Спецназовцы вышли из палатки. Огарев вздохнул:

— Вот теперь легче стало! Надо хоть пару часиков отдохнуть перед рассветом. Пошли, мужики…

Глава 10

Лешке Силаеву исполнилось девять лет. Он боготворил отца и тихо презирал мать. Ребенок видел все, что происходит в семье, а Лариса и не пыталась скрывать. Каждый вечер мальчик стоял у окна и ждал, когда высокая крупная фигура отца появится из-за угла. Вместе они решали уроки, вместе собирали модели кораблей, самолетов и пушек. Подолгу засиживались за шахматами или шашками. Иногда смотрели телевизор, сидя в одном кресле. Чаще всего это были новости. О Чечне говорили часто, в бравурном тоне, за которым ясно слышалась растерянность. После них отец становился мрачным. В эти минуты Лешка прижимался к нему сильнее и спрашивал:

— Пап, а в Афганистане так же воевали или нет?

Подполковник вздыхал:

— Там, Леша, несколько иначе было. Афган — чужая страна, а Чечня — это Россия. Сейчас получается, что свои против своих встали.

— Нам учительница в школе сказала, что когда свои против своих, то это гражданская война. Когда ты воевал, тебе страшно было?

Силаев грустно улыбнулся и потрепал сына по русым волосам:

— Не страшно на войне только дуракам. Бывало и страшно. Особенно в первые минуты боя. Потом о страхе забываешь, так как времени нет бояться. Отбиваться надо! Вот так, сынок…

Лешка осторожно коснулся шрама на его виске. Заглянул в глаза:

— Когда тебя ранило, ты чувствовал?

Подполковник вспомнил тот бой на перевале и отрицательно покачал головой:

— Не чувствовал. Я же сознание тогда сразу потерял. Это потом, когда в госпитале очнулся, больно было.

Мальчик обнял его руками и тихо сказал:

— Ты не ходи больше на войну…

Какое-то время молча слушали то, что говорил по телевизору диктор. Силаев скосив глаза вниз, смотрел на голову сына, прижавшуюся к его груди. Лешка все больше стал походить внешностью на него. У него были такие же серые сумрачные глаза. Лешка точно так же наклонял голову, когда разговаривал с приятелями и даже верхние зубы у него имели такую же рединку, как у Кости. Подполковник Силаев, чтобы остаться в Москве рядом с сыном, преподавал в той же академии, которую закончил. Лариса в конце его учебы решительно отказалась куда-либо ехать:

— Здесь есть жилье и это Москва. Я отсюда никуда не поеду. Ты можешь ехать, но Лешка останется со мной.

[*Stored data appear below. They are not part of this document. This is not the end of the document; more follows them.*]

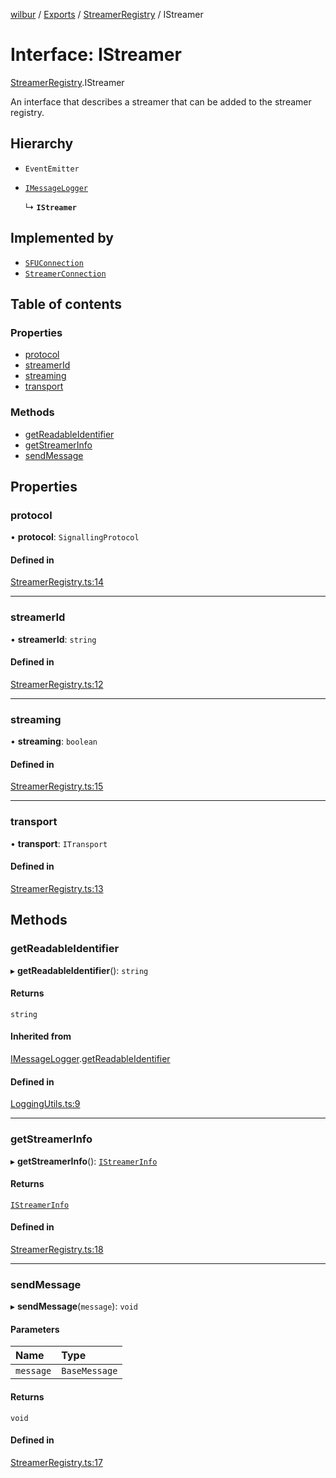 [wilbur](../README.md) / [Exports](../modules.md) / [StreamerRegistry](../modules/StreamerRegistry.md) / IStreamer

# Interface: IStreamer

[StreamerRegistry](../modules/StreamerRegistry.md).IStreamer

An interface that describes a streamer that can be added to the
streamer registry.

## Hierarchy

- `EventEmitter`

- [`IMessageLogger`](LoggingUtils.IMessageLogger.md)

  ↳ **`IStreamer`**

## Implemented by

- [`SFUConnection`](../classes/SFUConnection.SFUConnection.md)
- [`StreamerConnection`](../classes/StreamerConnection.StreamerConnection.md)

## Table of contents

### Properties

- [protocol](StreamerRegistry.IStreamer.md#protocol)
- [streamerId](StreamerRegistry.IStreamer.md#streamerid)
- [streaming](StreamerRegistry.IStreamer.md#streaming)
- [transport](StreamerRegistry.IStreamer.md#transport)

### Methods

- [getReadableIdentifier](StreamerRegistry.IStreamer.md#getreadableidentifier)
- [getStreamerInfo](StreamerRegistry.IStreamer.md#getstreamerinfo)
- [sendMessage](StreamerRegistry.IStreamer.md#sendmessage)

## Properties

### protocol

• **protocol**: `SignallingProtocol`

#### Defined in

[StreamerRegistry.ts:14](https://github.com/mcottontensor/PixelStreamingInfrastructure/blob/32068e1/new_cirrus/src/StreamerRegistry.ts#L14)

___

### streamerId

• **streamerId**: `string`

#### Defined in

[StreamerRegistry.ts:12](https://github.com/mcottontensor/PixelStreamingInfrastructure/blob/32068e1/new_cirrus/src/StreamerRegistry.ts#L12)

___

### streaming

• **streaming**: `boolean`

#### Defined in

[StreamerRegistry.ts:15](https://github.com/mcottontensor/PixelStreamingInfrastructure/blob/32068e1/new_cirrus/src/StreamerRegistry.ts#L15)

___

### transport

• **transport**: `ITransport`

#### Defined in

[StreamerRegistry.ts:13](https://github.com/mcottontensor/PixelStreamingInfrastructure/blob/32068e1/new_cirrus/src/StreamerRegistry.ts#L13)

## Methods

### getReadableIdentifier

▸ **getReadableIdentifier**(): `string`

#### Returns

`string`

#### Inherited from

[IMessageLogger](LoggingUtils.IMessageLogger.md).[getReadableIdentifier](LoggingUtils.IMessageLogger.md#getreadableidentifier)

#### Defined in

[LoggingUtils.ts:9](https://github.com/mcottontensor/PixelStreamingInfrastructure/blob/32068e1/new_cirrus/src/LoggingUtils.ts#L9)

___

### getStreamerInfo

▸ **getStreamerInfo**(): [`IStreamerInfo`](StreamerRegistry.IStreamerInfo.md)

#### Returns

[`IStreamerInfo`](StreamerRegistry.IStreamerInfo.md)

#### Defined in

[StreamerRegistry.ts:18](https://github.com/mcottontensor/PixelStreamingInfrastructure/blob/32068e1/new_cirrus/src/StreamerRegistry.ts#L18)

___

### sendMessage

▸ **sendMessage**(`message`): `void`

#### Parameters

| Name | Type |
| :------ | :------ |
| `message` | `BaseMessage` |

#### Returns

`void`

#### Defined in

[StreamerRegistry.ts:17](https://github.com/mcottontensor/PixelStreamingInfrastructure/blob/32068e1/new_cirrus/src/StreamerRegistry.ts#L17)

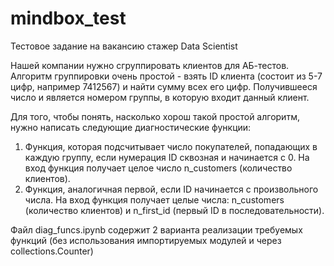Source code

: # mindbox_test
Тестовое задание на вакансию стажер Data Scientist

Нашей компании нужно сгруппировать клиентов для АБ-тестов. Алгоритм группировки очень простой - взять ID клиента (состоит из 5-7 цифр, например 7412567) и найти сумму всех его цифр. Получившееся число и является номером группы, в которую входит данный клиент.

Для того, чтобы понять, насколько хорош такой простой алгоритм, нужно написать следующие диагностические функции:

1. Функция, которая подсчитывает число покупателей, попадающих в каждую группу, если нумерация ID сквозная и начинается с 0. На вход функция получает целое число n_customers (количество клиентов).
2. Функция, аналогичная первой, если ID начинается с произвольного числа. На вход функция получает целые числа: n_customers (количество клиентов) и n_first_id (первый ID в последовательности).

Файл diag_funcs.ipynb содержит 2 варианта реализации требуемых функций (без использования импортируемых модулей и через collections.Counter) 
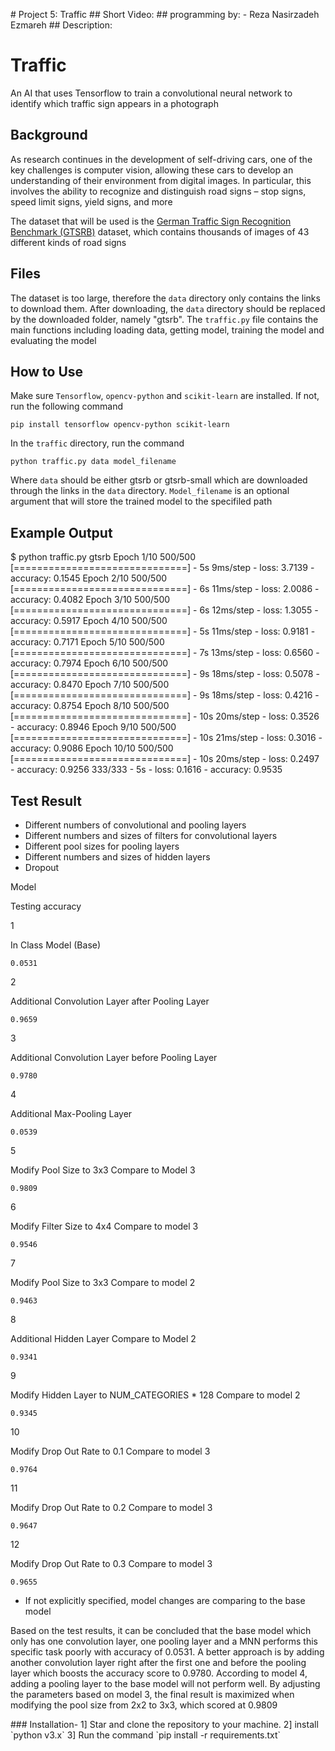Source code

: \# Project 5: Traffic ## Short Video: ## programming by: - Reza Nasirzadeh Ezmareh ## Description:

[](#traffic)Traffic
===================

An AI that uses Tensorflow to train a convolutional neural network to identify which traffic sign appears in a photograph

[](#background)Background
-------------------------

As research continues in the development of self-driving cars, one of the key challenges is computer vision, allowing these cars to develop an understanding of their environment from digital images. In particular, this involves the ability to recognize and distinguish road signs – stop signs, speed limit signs, yield signs, and more

The dataset that will be used is the [German Traffic Sign Recognition Benchmark (GTSRB)](https://benchmark.ini.rub.de/?section=gtsrb&subsection=news) dataset, which contains thousands of images of 43 different kinds of road signs

[](#files)Files
---------------

The dataset is too large, therefore the `data` directory only contains the links to download them. After downloading, the `data` directory should be replaced by the downloaded folder, namely "gtsrb". The `traffic.py` file contains the main functions including loading data, getting model, training the model and evaluating the model

[](#how-to-use)How to Use
-------------------------

Make sure `Tensorflow`, `opencv-python` and `scikit-learn` are installed. If not, run the following command

`pip install tensorflow opencv-python scikit-learn`

In the `traffic` directory, run the command

`python traffic.py data model_filename`

Where `data` should be either gtsrb or gtsrb-small which are downloaded through the links in the `data` directory. `Model_filename` is an optional argument that will store the trained model to the specifiled path

[](#example-output)Example Output
---------------------------------

$ python traffic.py gtsrb
Epoch 1/10
500/500 \[\==============================\] - 5s 9ms/step - loss: 3.7139 - accuracy: 0.1545
Epoch 2/10
500/500 \[\==============================\] - 6s 11ms/step - loss: 2.0086 - accuracy: 0.4082
Epoch 3/10
500/500 \[\==============================\] - 6s 12ms/step - loss: 1.3055 - accuracy: 0.5917
Epoch 4/10
500/500 \[\==============================\] - 5s 11ms/step - loss: 0.9181 - accuracy: 0.7171
Epoch 5/10
500/500 \[\==============================\] - 7s 13ms/step - loss: 0.6560 - accuracy: 0.7974
Epoch 6/10
500/500 \[\==============================\] - 9s 18ms/step - loss: 0.5078 - accuracy: 0.8470
Epoch 7/10
500/500 \[\==============================\] - 9s 18ms/step - loss: 0.4216 - accuracy: 0.8754
Epoch 8/10
500/500 \[\==============================\] - 10s 20ms/step - loss: 0.3526 - accuracy: 0.8946
Epoch 9/10
500/500 \[\==============================\] - 10s 21ms/step - loss: 0.3016 - accuracy: 0.9086
Epoch 10/10
500/500 \[\==============================\] - 10s 20ms/step - loss: 0.2497 - accuracy: 0.9256
333/333 - 5s - loss: 0.1616 - accuracy: 0.9535

[](#test-result)Test Result
---------------------------

*   Different numbers of convolutional and pooling layers
*   Different numbers and sizes of filters for convolutional layers
*   Different pool sizes for pooling layers
*   Different numbers and sizes of hidden layers
*   Dropout

Model

Testing accuracy

1

In Class Model (Base)

`0.0531`

2

Additional Convolution Layer after Pooling Layer

`0.9659`

3

Additional Convolution Layer before Pooling Layer

`0.9780`

4

Additional Max-Pooling Layer

`0.0539`

5

Modify Pool Size to 3x3 Compare to Model 3

`0.9809`

6

Modify Filter Size to 4x4 Compare to model 3

`0.9546`

7

Modify Pool Size to 3x3 Compare to model 2

`0.9463`

8

Additional Hidden Layer Compare to Model 2

`0.9341`

9

Modify Hidden Layer to NUM\_CATEGORIES \* 128 Compare to model 2

`0.9345`

10

Modify Drop Out Rate to 0.1 Compare to model 3

`0.9764`

11

Modify Drop Out Rate to 0.2 Compare to model 3

`0.9647`

12

Modify Drop Out Rate to 0.3 Compare to model 3

`0.9655`

*   If not explicitly specified, model changes are comparing to the base model

Based on the test results, it can be concluded that the base model which only has one convolution layer, one pooling layer and a MNN performs this specific task poorly with accuracy of 0.0531. A better approach is by adding another convolution layer right after the first one and before the pooling layer which boosts the accuracy score to 0.9780. According to model 4, adding a pooling layer to the base model will not perform well. By adjusting the parameters based on model 3, the final result is maximized when modifying the pool size from 2x2 to 3x3, which scored at 0.9809

\### Installation- 1\] Star and clone the repository to your machine. 2\] install \`python v3.x\` 3\] Run the command \`pip install -r requirements.txt\`
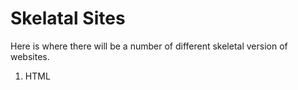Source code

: # Skelatal Sites

Here is where there will be a number of different skeletal version of websites. 

1. HTML
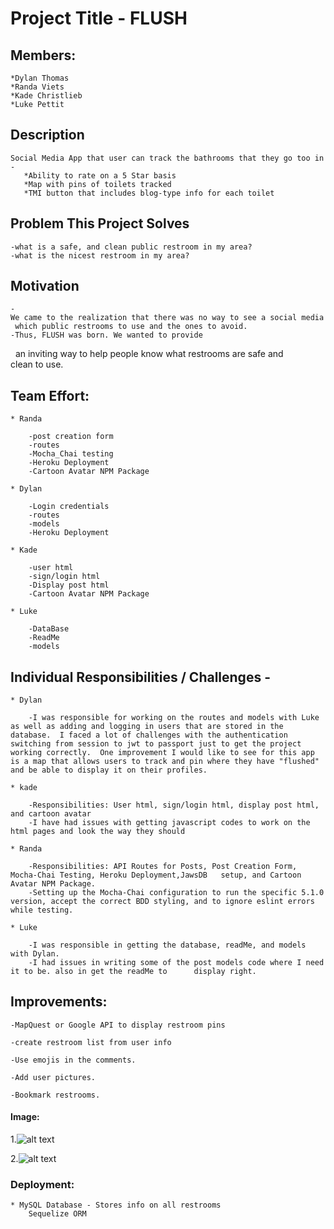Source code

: # **Project Title - FLUSH**

## Members: 

    *Dylan Thomas
    *Randa Viets
    *Kade Christlieb
    *Luke Pettit

## Description 
    Social Media App that user can track the bathrooms that they go too in -
       *Ability to rate on a 5 Star basis
       *Map with pins of toilets tracked
       *TMI button that includes blog-type info for each toilet

## Problem This Project Solves 
    -what is a safe, and clean public restroom in my area?
    -what is the nicest restroom in my area?

## Motivation 
    -We came to the realization that there was no way to see a social media way to know  which public restrooms to use and the ones to avoid. 	
	-Thus, FLUSH was born. We wanted to provide 
     an inviting way to help people know what restrooms are safe and clean to use.


## Team Effort:

    * Randa 

        -post creation form
        -routes
        -Mocha_Chai testing
        -Heroku Deployment
        -Cartoon Avatar NPM Package

    * Dylan

        -Login credentials
        -routes
        -models
        -Heroku Deployment

    * Kade

        -user html
        -sign/login html
        -Display post html
        -Cartoon Avatar NPM Package

    * Luke

        -DataBase
        -ReadMe
        -models

## Individual Responsibilities / Challenges - 

    * Dylan

        -I was responsible for working on the routes and models with Luke as well as adding and logging in users that are stored in the database.  I faced a lot of challenges with the authentication switching from session to jwt to passport just to get the project working correctly.  One improvement I would like to see for this app is a map that allows users to track and pin where they have "flushed" and be able to display it on their profiles.
    
    * kade

        -Responsibilities: User html, sign/login html, display post html, and cartoon avatar
        -I have had issues with getting javascript codes to work on the html pages and look the way they should

    * Randa

        -Responsibilities: API Routes for Posts, Post Creation Form, Mocha-Chai Testing, Heroku Deployment,JawsDB   setup, and Cartoon Avatar NPM Package.
        -Setting up the Mocha-Chai configuration to run the specific 5.1.0 version, accept the correct BDD styling, and to ignore eslint errors while testing.
    
    * Luke

        -I was responsible in getting the database, readMe, and models with Dylan.
        -I had issues in writing some of the post models code where I need it to be. also in get the readMe to      display right. 
        
     

## Improvements:

    -MapQuest or Google API to display restroom pins

    -create restroom list from user info

    -Use emojis in the comments.

    -Add user pictures.

    -Bookmark restrooms.

#### Image:

1.![alt text]()

2.![alt text]()

### Deployment:

    * MySQL Database - Stores info on all restrooms
        Sequelize ORM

Силаев, хоть это было не приятно, записался к начальнику академии на прием. Просить он не любил, но ради сына смирил гордость. Объяснил ситуацию, ничего не скрывая:

— Товарищ генерал-майор, вы уже наслышаны о том, что представляет собой моя жена. Без меня сын будет предоставлен сам себе, ей он не нужен. Но и мне она его не отдаст. То, что она якобы исправилась, только видимость. Мы постоянно находимся в конфронтации. Помогите!

Генерал пошел навстречу и предложил стать преподавателем. Три года Костя преподавал в академии и тихо тосковал о нормальной службе. Там было тяжелее, зато не было такого однообразия, как здесь. Его деятельной натуре претила рутина, но сделать ничего не мог. Лариса, словно черная глыба, постоянно нависала над душой. С тихой тоской Силаев вспоминал Марину и Афганистан, сердцем понимая, что именно те суровые дни оказались самыми счастливыми в его безрадостной жизни.

По выходным, чтобы поменьше видеть жену, Костя с сыном ездили на рыбалку, бродили по музеям или отправлялись в лес. Все зависело от времени года и погоды. Лешка жадно расспрашивал его об Афганистане. Подполковник рассказывал то, что мог, старательно смягчая краски и избегая слишком жестоких сцен. Жена, едва сын укладывался спать, ворчала каждый вечер:

— У всех моих знакомых мужики на двух работах вкалывают, деньги зарабатывают, а ты с Лешкой по выставкам шляешься. В доме денег нет, тебе хоть бы что!

Так повторялось из раза в раз. Однажды подполковник не выдержал:

— Я не виноват, что зарплату задерживают! Сейчас всем трудно. Хватит ныть, Лариса! Ты можешь думать не только о деньгах? Сыну надо развиваться в культурном плане!

Лариса скрестила руки на груди, презрительно посмотрела на него. Тряхнула копной белокурых волос:

— В этом случае он может телевизор посмотреть! Нечего на музеи деньги тратить, раз на хлеб их нет! — В этот момент по телевизору показывали Чечню. Российских офицеров и солдат на окраине Грозного и под Шали. Лариса мгновенно вспомнила, сколько денег муж привез с афганской войны и крикнула: — Вот хотя бы туда слетал, чтоб заработать на жизнь, раз здесь не можешь! Уж если не мне, то хотя бы своему любимому сыночку! Он в школу черт-те в чем ходит и на что покупать я не знаю. На родительские собрания стыдно ходить. Он растет! Каждый месяц брюки становятся все короче. Такая же дылда, как и ты будет. А уж как будем в следующем году в школу собирать, не представляю…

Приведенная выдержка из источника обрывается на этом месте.